Acordes del destino

El canto del mar

El mar tenía su propio ritmo. En los días calmos, era como si el barco se deslizara por un suspiro de agua. En las noches cerradas, en cambio, el océano parecía contener secretos demasiado antiguos para ser contados. Selene lo escuchaba siempre, con atención. A veces, las olas le susurraban cosas que no entendía pero que aún así le reconfortaban, como un idioma perdido que de niña había conocido sin saberlo.

Ya lejos del último puerto, el Viajero de Ámbar avanzaba hacia el corazón del mar. Durante las horas de sol, Selene pasaba tiempo en cubierta con Mireya. Desde la noche en que la ayudó a enfrentar su corazón enamorado, la joven morocha se había vuelto una compañía constante y brillante. Tejían, hablaban, compartían frutas y palabras, y muchas veces reían sin razón aparente.

Selene había empezado a sentir que viajaba en un espacio suspendido fuera del tiempo. Lejos de su madre. Lejos del compromiso que le habían impuesto. Lejos de su infancia. Cerca, por fin, de sí misma.

La noche en que todo ocurrió no tenía luna. El cielo parecía cubierto con una manta negra sin puntadas de luz. Incluso el mar, siempre vivo y ruidoso, estaba silencioso. Demasiado silencioso.

Entonces, un ruido partió el aire. Un grito seco.
—¡Hombre al agua!

El barco se sacudió con el caos. Corrieron voces. Faroles de aceite se alzaron y temblaron sobre la cubierta, arrojando círculos de luz temblorosa al mar. Cuerdas se lanzaban sin dirección. Gritos en la oscuridad.

—¡Tomás!
—¿Dónde está Tomás?
—¡Por aquí, por favor, que alguien lo vea!

Pero el mar no devolvía ni una burbuja.

Selene, de pie junto a la baranda, sintió que el miedo era más grande que el océano. Nadie podía verlo. Ni una señal. Ni un sonido. Solo el eco del pánico.

Y justo cuando el temblor de la desesperación comenzaba a contagiarlo todo… llegó la brisa.
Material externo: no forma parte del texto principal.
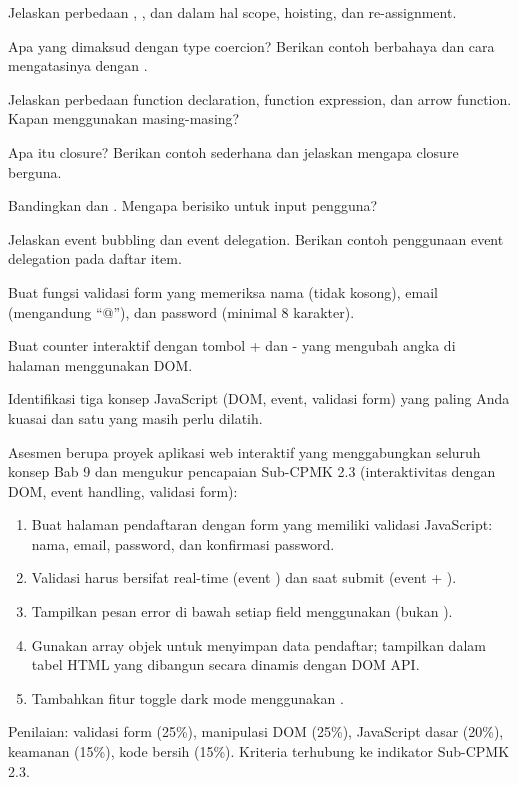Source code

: \documentclass[../main.tex]{subfiles}
\begin{document}
\begin{latihan}
  \item Jelaskan perbedaan , , dan  dalam hal scope, hoisting, dan re-assignment.
  \item Apa yang dimaksud dengan type coercion? Berikan contoh berbahaya dan cara mengatasinya dengan \code{===}.
  \item Jelaskan perbedaan function declaration, function expression, dan arrow function. Kapan menggunakan masing-masing?
  \item Apa itu closure? Berikan contoh sederhana dan jelaskan mengapa closure berguna.
  \item Bandingkan  dan . Mengapa  berisiko untuk input pengguna?
  \item Jelaskan event bubbling dan event delegation. Berikan contoh penggunaan event delegation pada daftar item.
  \item Buat fungsi validasi form yang memeriksa nama (tidak kosong), email (mengandung ``@''), dan password (minimal 8 karakter).
  \item Buat counter interaktif dengan tombol + dan - yang mengubah angka di halaman menggunakan DOM.
  \item Identifikasi tiga konsep JavaScript (DOM, event, validasi form) yang paling Anda kuasai dan satu yang masih perlu dilatih.
\end{latihan}

\begin{asesmen}
Asesmen berupa proyek aplikasi web interaktif yang menggabungkan seluruh konsep Bab 9 dan mengukur pencapaian Sub-CPMK 2.3 (interaktivitas dengan DOM, event handling, validasi form):
\begin{enumerate}
  \item Buat halaman pendaftaran dengan form yang memiliki validasi JavaScript: nama, email, password, dan konfirmasi password.
  \item Validasi harus bersifat real-time (event ) dan saat submit (event  + ).
  \item Tampilkan pesan error di bawah setiap field menggunakan  (bukan ).
  \item Gunakan array objek untuk menyimpan data pendaftar; tampilkan dalam tabel HTML yang dibangun secara dinamis dengan DOM API.
  \item Tambahkan fitur toggle dark mode menggunakan .
\end{enumerate}
Penilaian: validasi form (25\%), manipulasi DOM (25\%), JavaScript dasar (20\%), keamanan (15\%), kode bersih (15\%). Kriteria terhubung ke indikator Sub-CPMK 2.3.
\end{asesmen}
\end{document}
No fue un viento común. Fue una caricia de aire cálido que no debería haber existido en esa noche fría. Un soplo distinto, suave como canción. Y en ese soplo, una melodía se insinuó.

No la cantaba nadie.

No salía de garganta humana.

Pero ahí estaba, flotando como un recuerdo de infancia:

> Entre San Juan y San Pedro
hicieron un barco a vela.
La tilla era de acero,
el barco era de oro.

> Una noche muy oscura,
cayó un marino al agua.
Y se presentó el demonio,
diciéndole estas palabras:

> “Si yo te saco del agua,
¿qué me darás, marinero?”
“Yo te daré mi navío,
cargado de oro y de plata.”

> “Yo no quiero tu navío,
tampoco tu oro ni plata.
Yo quiero que cuando mueras,
a mí me entregues el alma.”

> “El alma la entrego a Dios…
y el cuerpo al agua salada.”

Las palabras no estaban en ningún idioma que se escuchara en cubierta, y sin embargo todos pareció que las comprendían.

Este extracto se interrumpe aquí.